**About this task**: Pull every line with "method" from the material.
- Opening Delimiter -
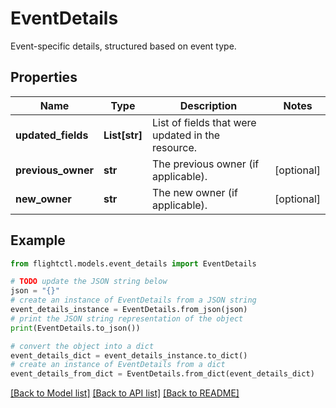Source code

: # EventDetails

Event-specific details, structured based on event type.

## Properties

Name | Type | Description | Notes
------------ | ------------- | ------------- | -------------
**updated_fields** | **List[str]** | List of fields that were updated in the resource. | 
**previous_owner** | **str** | The previous owner (if applicable). | [optional] 
**new_owner** | **str** | The new owner (if applicable). | [optional] 

## Example

```python
from flightctl.models.event_details import EventDetails

# TODO update the JSON string below
json = "{}"
# create an instance of EventDetails from a JSON string
event_details_instance = EventDetails.from_json(json)
# print the JSON string representation of the object
print(EventDetails.to_json())

# convert the object into a dict
event_details_dict = event_details_instance.to_dict()
# create an instance of EventDetails from a dict
event_details_from_dict = EventDetails.from_dict(event_details_dict)
```
[[Back to Model list]](../README.md#documentation-for-models) [[Back to API list]](../README.md#documentation-for-api-endpoints) [[Back to README]](../README.md)



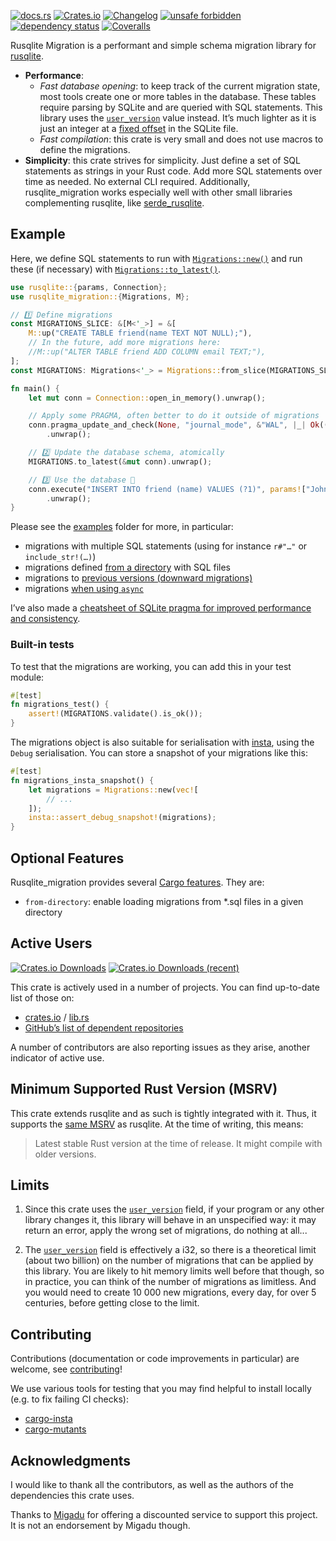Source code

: 
<!-- insert
{{< github_badge >}}

{{< rawhtml >}}
<div class="badges">
{{< /rawhtml >}}
end_insert -->

[![docs.rs](https://img.shields.io/docsrs/rusqlite_migration)][docs]
[![Crates.io](https://img.shields.io/crates/v/rusqlite_migration)][cio]
[![Changelog](https://img.shields.io/badge/-Changelog-purple)][changelog]
[![unsafe forbidden](https://img.shields.io/badge/unsafe-forbidden-success.svg)][safety-dance]
[![dependency status](https://deps.rs/crate/rusqlite_migration/latest/status.svg)][deps]
[![Coveralls](https://img.shields.io/coverallsCoverage/github/cljoly/rusqlite_migration)][coveralls]

<!-- insert
{{< rawhtml >}}
end_insert -->
<!-- insert
{{< /rawhtml >}}
end_insert -->

Rusqlite Migration is a performant and simple schema migration library for [rusqlite](https://crates.io/crates/rusqlite).

* **Performance**:
    * *Fast database opening*: to keep track of the current migration state, most tools create one or more tables in the database. These tables require parsing by SQLite and are queried with SQL statements. This library uses the [`user_version`][uv] value instead. It’s much lighter as it is just an integer at a [fixed offset][uv_offset] in the SQLite file.
    * *Fast compilation*: this crate is very small and does not use macros to define the migrations.
* **Simplicity**: this crate strives for simplicity. Just define a set of SQL statements as strings in your Rust code. Add more SQL statements over time as needed. No external CLI required. Additionally, rusqlite_migration works especially well with other small libraries complementing rusqlite, like [serde_rusqlite][].

## Example

Here, we define SQL statements to run with [`Migrations::new()`][migrations_new] and run these (if necessary) with [`Migrations::to_latest()`][migrations_to_latest].

[migrations_new]: https://docs.rs/rusqlite_migration/latest/rusqlite_migration/struct.Migrations.html#method.new
[migrations_to_latest]: https://docs.rs/rusqlite_migration/latest/rusqlite_migration/struct.Migrations.html#method.to_latest

``` rust
use rusqlite::{params, Connection};
use rusqlite_migration::{Migrations, M};

// 1️⃣ Define migrations
const MIGRATIONS_SLICE: &[M<'_>] = &[
    M::up("CREATE TABLE friend(name TEXT NOT NULL);"),
    // In the future, add more migrations here:
    //M::up("ALTER TABLE friend ADD COLUMN email TEXT;"),
];
const MIGRATIONS: Migrations<'_> = Migrations::from_slice(MIGRATIONS_SLICE);

fn main() {
    let mut conn = Connection::open_in_memory().unwrap();

    // Apply some PRAGMA, often better to do it outside of migrations
    conn.pragma_update_and_check(None, "journal_mode", &"WAL", |_| Ok(()))
        .unwrap();

    // 2️⃣ Update the database schema, atomically
    MIGRATIONS.to_latest(&mut conn).unwrap();

    // 3️⃣ Use the database 🥳
    conn.execute("INSERT INTO friend (name) VALUES (?1)", params!["John"])
        .unwrap();
}
```

Please see the [examples](https://github.com/cljoly/rusqlite_migrate/tree/master/examples) folder for more, in particular:
- migrations with multiple SQL statements (using for instance `r#"…"` or `include_str!(…)`)
- migrations defined [from a directory][from_dir] with SQL files
- migrations to [previous versions (downward migrations)][generic_example]
- migrations [when using `async`][quick_start_async]

I’ve also made a [cheatsheet of SQLite pragma for improved performance and consistency][cheat].

### Built-in tests

To test that the migrations are working, you can add this in your test module:

``` rust
#[test]
fn migrations_test() {
    assert!(MIGRATIONS.validate().is_ok());
}
```

The migrations object is also suitable for serialisation with [insta][], using the `Debug` serialisation. You can store a snapshot of your migrations like this:

```rust
#[test]
fn migrations_insta_snapshot() {
    let migrations = Migrations::new(vec![
        // ...
    ]);
    insta::assert_debug_snapshot!(migrations);
}
```

[insta]: https://insta.rs/

## Optional Features

Rusqlite_migration provides several [Cargo features][cargo_features]. They are:

* `from-directory`: enable loading migrations from *.sql files in a given directory

[cargo_features]: https://doc.rust-lang.org/cargo/reference/manifest.html#the-features-section

## Active Users

<!-- insert
{{< rawhtml >}}
<div class="badges">
{{< /rawhtml >}}
end_insert -->

[![Crates.io Downloads](https://img.shields.io/crates/d/rusqlite_migration?style=social)][cio] [![Crates.io Downloads (recent)](https://img.shields.io/crates/dr/rusqlite_migration?style=social)][cio]

<!-- insert
{{< rawhtml >}}
{{< /rawhtml >}}
end_insert -->

This crate is actively used in a number of projects. You can find up-to-date list of those on:

* [crates.io][cio_reverse] / [lib.rs][lrs_reverse]
* [GitHub’s list of dependent repositories][gh_reverse]

A number of contributors are also reporting issues as they arise, another indicator of active use.

## Minimum Supported Rust Version (MSRV)

This crate extends rusqlite and as such is tightly integrated with it. Thus, it supports the [same MSRV][msrv] as rusqlite. At the time of writing, this means:

> Latest stable Rust version at the time of release. It might compile with older versions.

## Limits

1. Since this crate uses the [`user_version`][uv_offset] field, if your program or any other library changes it, this library will behave in an unspecified way: it may return an error, apply the wrong set of migrations, do nothing at all...

1. The [`user_version`][uv_offset] field is effectively a i32, so there is a theoretical limit (about two billion) on the number of migrations that can be applied by this library. You are likely to hit memory limits well before that though, so in practice, you can think of the number of migrations as limitless. And you would need to create 10 000 new migrations, every day, for over 5 centuries, before getting close to the limit.

## Contributing

Contributions (documentation or code improvements in particular) are welcome, see [contributing][]!

We use various tools for testing that you may find helpful to install locally (e.g. to fix failing CI checks):
* [cargo-insta][]
* [cargo-mutants][]

## Acknowledgments

I would like to thank all the contributors, as well as the authors of the dependencies this crate uses.

Thanks to [Migadu](https://www.migadu.com/) for offering a discounted service to support this project. It is not an endorsement by Migadu though.

[deps]: https://deps.rs/crate/rusqlite_migration
[changelog]: https://cj.rs/rusqlite_migration/changelog
[coveralls]: https://coveralls.io/github/cljoly/rusqlite_migration
[safety-dance]: https://github.com/rust-secure-code/safety-dance/
[cio]: https://crates.io/crates/rusqlite_migration
[cio_reverse]: https://crates.io/crates/rusqlite_migration/reverse_dependencies
[lrs_reverse]: https://lib.rs/crates/rusqlite_migration/rev
[gh_reverse]: https://github.com/cljoly/rusqlite_migration/network/dependents?dependent_type=REPOSITORY
[contributing]: https://cj.rs/docs/contribute/
[diesel_migrations]: https://crates.io/crates/diesel_migrations
[pgfine]: https://crates.io/crates/pgfine
[movine]: https://crates.io/crates/movine
[uv]: https://sqlite.org/pragma.html#pragma_user_version
[uv_offset]: https://www.sqlite.org/fileformat.html#user_version_number
[serde_rusqlite]: https://crates.io/crates/serde_rusqlite
[cargo-insta]: https://crates.io/crates/cargo-insta
[cargo-mutants]: https://mutants.rs/installation.html
[cheat]: https://cj.rs/blog/sqlite-pragma-cheatsheet-for-performance-and-consistency/
[docs]: https://docs.rs/rusqlite_migration
[msrv]: https://github.com/rusqlite/rusqlite?tab=readme-ov-file#minimum-supported-rust-version-msrv
[from_dir]: https://github.com/cljoly/rusqlite_migration/tree/master/examples/from-directory
[generic_example]: https://github.com/cljoly/rusqlite_migration/blob/master/examples/simple/src/main.rs
[quick_start_async]: https://github.com/cljoly/rusqlite_migration/blob/master/examples/async/src/main.rs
- Closing Delimiter -
**Expected answer**:
[migrations_new]: https://docs.rs/rusqlite_migration/latest/rusqlite_migration/struct.Migrations.html#method.new
[migrations_to_latest]: https://docs.rs/rusqlite_migration/latest/rusqlite_migration/struct.Migrations.html#method.to_latest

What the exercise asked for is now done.